The Bank warned that it is watching the situation "very closely" and stands ready to act if necessary. However, the status quo may not last long, with some analysts predicting that rates could rise sharply if inflation doubles due to sustained high oil prices.
Impact on Mortgages and Borrowers
The mortgage market has been particularly volatile. Following the outbreak of hostilities, hundreds of mortgage products were withdrawn and re-priced higher. The average two-year fixed rate home loan, which stood at 4.83% before the conflict, peaked at 5.9% before falling slightly to 5.8%. Similarly, five-year deals rose from 4.95% to 5.78% before settling at 5.7%.
For those looking to get onto the housing ladder or secure a new deal, the uncertainty is palpable. Lenders, whose offerings are dictated by money markets, are not charities and must adjust to higher financing costs. The MPC's decision to hold rates may provide some temporary reassurance, but the outlook remains bleak.
The Risk of Inaction
The MPC's decision is not without risks. Governor Andrew Bailey, known for his cautious approach, has emerged as the swing vote between hawks and doves.
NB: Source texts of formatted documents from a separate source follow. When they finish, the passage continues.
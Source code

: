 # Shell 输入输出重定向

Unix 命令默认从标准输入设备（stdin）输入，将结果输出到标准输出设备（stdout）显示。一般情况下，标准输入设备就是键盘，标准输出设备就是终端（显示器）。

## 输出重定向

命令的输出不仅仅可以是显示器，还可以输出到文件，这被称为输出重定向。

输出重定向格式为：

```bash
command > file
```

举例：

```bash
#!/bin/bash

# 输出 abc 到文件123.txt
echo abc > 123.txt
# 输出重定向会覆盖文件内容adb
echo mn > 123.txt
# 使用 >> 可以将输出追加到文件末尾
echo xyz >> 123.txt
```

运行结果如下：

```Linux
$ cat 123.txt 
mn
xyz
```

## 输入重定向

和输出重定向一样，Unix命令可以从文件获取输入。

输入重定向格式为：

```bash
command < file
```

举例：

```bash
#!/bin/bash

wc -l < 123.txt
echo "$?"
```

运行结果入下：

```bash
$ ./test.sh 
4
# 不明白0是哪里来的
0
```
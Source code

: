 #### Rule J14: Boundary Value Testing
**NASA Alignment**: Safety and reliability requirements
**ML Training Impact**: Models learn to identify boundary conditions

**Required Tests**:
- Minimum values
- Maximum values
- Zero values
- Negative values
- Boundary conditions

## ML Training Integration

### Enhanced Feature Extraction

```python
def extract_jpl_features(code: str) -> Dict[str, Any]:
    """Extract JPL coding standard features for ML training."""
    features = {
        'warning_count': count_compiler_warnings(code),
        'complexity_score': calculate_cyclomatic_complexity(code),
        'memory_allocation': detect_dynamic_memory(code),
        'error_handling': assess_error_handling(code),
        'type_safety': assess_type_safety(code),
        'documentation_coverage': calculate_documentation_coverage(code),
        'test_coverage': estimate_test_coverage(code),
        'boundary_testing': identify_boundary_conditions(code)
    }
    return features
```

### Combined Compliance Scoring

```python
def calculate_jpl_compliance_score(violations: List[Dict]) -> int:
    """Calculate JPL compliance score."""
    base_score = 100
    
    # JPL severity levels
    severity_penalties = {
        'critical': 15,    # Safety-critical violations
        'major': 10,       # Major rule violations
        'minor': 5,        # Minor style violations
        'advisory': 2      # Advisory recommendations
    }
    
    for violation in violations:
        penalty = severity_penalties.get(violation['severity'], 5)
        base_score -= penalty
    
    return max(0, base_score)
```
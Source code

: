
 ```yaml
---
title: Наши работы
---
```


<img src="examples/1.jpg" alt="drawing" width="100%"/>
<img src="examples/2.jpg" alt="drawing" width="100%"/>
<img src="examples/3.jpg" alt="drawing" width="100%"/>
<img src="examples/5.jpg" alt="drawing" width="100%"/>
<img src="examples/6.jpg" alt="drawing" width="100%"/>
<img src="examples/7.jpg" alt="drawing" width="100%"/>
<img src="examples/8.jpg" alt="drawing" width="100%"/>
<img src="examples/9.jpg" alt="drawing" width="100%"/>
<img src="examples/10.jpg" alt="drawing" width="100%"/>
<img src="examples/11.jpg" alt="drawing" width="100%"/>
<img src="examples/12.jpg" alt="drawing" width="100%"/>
His public statements will be closely scrutinized in the coming weeks, but he is likely to maintain a tone of bland obfuscation to avoid spooking markets.
The Bank has outlined three scenarios, with oil prices already at the $120 level seen in the darkest one. If oil heads towards $130 and stays there, gas prices also spike, and inflation doubles, the MPC may be forced to implement up to six "muscular" rate rises. Such a move would be disastrous for the economy, potentially triggering a recession.
Second-Order Effects
The Bank is particularly concerned about "second order" effects, such as businesses using energy costs as an excuse to hike prices more than necessary, and workers demanding higher wages. These could entrench inflation and require more aggressive action later.
For now, the MPC has chosen to wait, hoping that the conflict will be resolved quickly. But if inflation takes off, this hold will be loudly criticized as a missed opportunity to act early. The central banker's lot is not a happy one today.